Leo climbed into the dry fountain. He put his hand on the statue’s pedestal, and a rush of impressions surged through his fingertips. He sensed Celestial bronze gears, magical levers, springs, and pistons.

“It’s mechanical,” he said. “Maybe a doorway to the dwarfs’ secret lair?”

“Ooooo!” shrieked a nearby voice. “Secret lair?”

“I want a secret lair!” yelled another voice from above.

Jason stepped back, his sword ready. Leo almost got whiplash trying to look in two places at once. The red-furred dwarf in the cowboy hat was sitting about thirty feet away at the nearest café table, sipping an espresso held by his monkey-like foot. The brown-furred dwarf in the green bowler was perched on the marble pedestal at Neptune’s feet, just above Leo’s head.

“If we had a secret lair,” said Red Fur, “I would want a firehouse pole.”

“And a waterslide!” said Brown Fur, who was pulling random tools out of Leo’s belt, tossing aside wrenches, hammers, and staple guns.

“Stop that!” Leo tried to grab the dwarf’s feet, but he couldn’t reach the top of the pedestal.

“Too short?” Brown Fur sympathized.

“You’re calling me short?” Leo looked around for something to throw, but there was nothing but pigeons, and he doubted he could catch one. “Give me my belt, you stupid—”

“Now, now!” said Brown Fur. “We haven’t even introduced ourselves. I’m Akmon. And my brother over there—”

“—is the handsome one!” The red-furred dwarf lifted his espresso. Judging from his dilated eyes and his maniacal grin, he didn’t need any more caffeine. “Passalos! Singer of songs! Drinker of coffee! Stealer of shiny stuff!”

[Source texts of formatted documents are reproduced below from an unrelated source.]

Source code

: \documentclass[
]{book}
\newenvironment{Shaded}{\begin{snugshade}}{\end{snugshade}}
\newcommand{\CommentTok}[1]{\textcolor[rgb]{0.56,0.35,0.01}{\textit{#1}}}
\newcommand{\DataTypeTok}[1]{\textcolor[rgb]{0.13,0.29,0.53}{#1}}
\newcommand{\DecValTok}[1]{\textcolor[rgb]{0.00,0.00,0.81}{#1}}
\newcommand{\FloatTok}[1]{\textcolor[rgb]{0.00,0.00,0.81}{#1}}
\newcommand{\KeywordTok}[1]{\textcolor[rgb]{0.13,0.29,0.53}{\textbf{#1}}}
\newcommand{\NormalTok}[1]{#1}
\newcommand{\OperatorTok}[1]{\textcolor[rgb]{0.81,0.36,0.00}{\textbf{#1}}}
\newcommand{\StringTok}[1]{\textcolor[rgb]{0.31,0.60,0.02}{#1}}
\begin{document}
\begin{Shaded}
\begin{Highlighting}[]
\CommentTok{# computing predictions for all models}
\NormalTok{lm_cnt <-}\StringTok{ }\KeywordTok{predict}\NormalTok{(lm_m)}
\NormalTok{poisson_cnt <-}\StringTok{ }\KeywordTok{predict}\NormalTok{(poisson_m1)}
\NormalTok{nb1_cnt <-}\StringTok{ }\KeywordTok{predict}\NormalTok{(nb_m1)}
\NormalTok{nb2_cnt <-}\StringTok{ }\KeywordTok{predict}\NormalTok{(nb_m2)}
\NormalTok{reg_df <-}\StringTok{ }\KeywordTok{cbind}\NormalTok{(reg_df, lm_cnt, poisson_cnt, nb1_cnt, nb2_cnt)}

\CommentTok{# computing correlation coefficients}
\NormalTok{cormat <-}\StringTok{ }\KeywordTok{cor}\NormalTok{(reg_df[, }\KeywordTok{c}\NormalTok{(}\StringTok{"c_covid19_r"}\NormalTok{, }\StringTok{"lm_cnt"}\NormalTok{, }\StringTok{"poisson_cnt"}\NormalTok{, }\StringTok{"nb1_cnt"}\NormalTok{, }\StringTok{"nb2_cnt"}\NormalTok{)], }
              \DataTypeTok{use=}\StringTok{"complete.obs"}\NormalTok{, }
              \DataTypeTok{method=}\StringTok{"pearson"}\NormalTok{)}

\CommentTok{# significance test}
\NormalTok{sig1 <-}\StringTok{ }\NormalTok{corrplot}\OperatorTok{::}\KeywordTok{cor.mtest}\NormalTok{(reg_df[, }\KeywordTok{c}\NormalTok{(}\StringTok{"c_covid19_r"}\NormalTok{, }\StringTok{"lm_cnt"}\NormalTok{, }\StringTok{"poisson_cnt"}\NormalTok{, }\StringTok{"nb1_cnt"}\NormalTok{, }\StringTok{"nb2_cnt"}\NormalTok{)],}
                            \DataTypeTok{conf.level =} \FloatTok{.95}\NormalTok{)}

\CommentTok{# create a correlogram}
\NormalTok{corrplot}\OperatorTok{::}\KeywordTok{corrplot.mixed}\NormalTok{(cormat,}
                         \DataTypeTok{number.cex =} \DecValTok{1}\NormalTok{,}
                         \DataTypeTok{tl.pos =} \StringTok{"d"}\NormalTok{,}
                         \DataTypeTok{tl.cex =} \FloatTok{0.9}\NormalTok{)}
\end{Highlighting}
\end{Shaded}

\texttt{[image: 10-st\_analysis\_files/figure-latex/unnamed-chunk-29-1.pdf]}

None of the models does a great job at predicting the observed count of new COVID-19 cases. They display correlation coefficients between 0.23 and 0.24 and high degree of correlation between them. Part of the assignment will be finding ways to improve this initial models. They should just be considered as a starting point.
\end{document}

“Please!” shrieked his brother, Akmon. “I steal much better than you.”

Passalos snorted. “Stealing naps, maybe!” He took out a knife—Piper’s knife—and started picking his teeth with it.

“Hey!” Jason yelled. “That’s my girlfriend’s knife!”

He lunged at Passalos, but the red-furred dwarf was too quick. He sprang from his chair, bounced off Jason’s head, did a flip, and landed next to Leo, his hairy arms around Leo’s waist.

“Save me?” the dwarf pleaded.

“Get off!” Leo tried to shove him away, but Passalos did a backward somersault and landed out of reach. Leo’s pants promptly fell around his knees.

He stared at Passalos, who was now grinning and holding a small zigzaggy strip of metal. Somehow, the dwarf had stolen the zipper right off Leo’s pants.

“Give—stupid—zipper!” Leo stuttered, trying to shake his fist and hoist up his pants at the same time.

“Eh, not shiny enough.” Passalos tossed it away.

Jason lunged with his sword. Passalos launched himself straight up and was suddenly sitting on the statue’s pedestal next to his brother.

“Tell me I don’t have moves,” Passalos boasted.

“Okay,” Akmon said. “You don’t have moves.”

“Bah!” Passalos said. “Give me the tool belt. I want to see.”

“No!” Akmon elbowed him away. “You got the knife and the shiny ball.”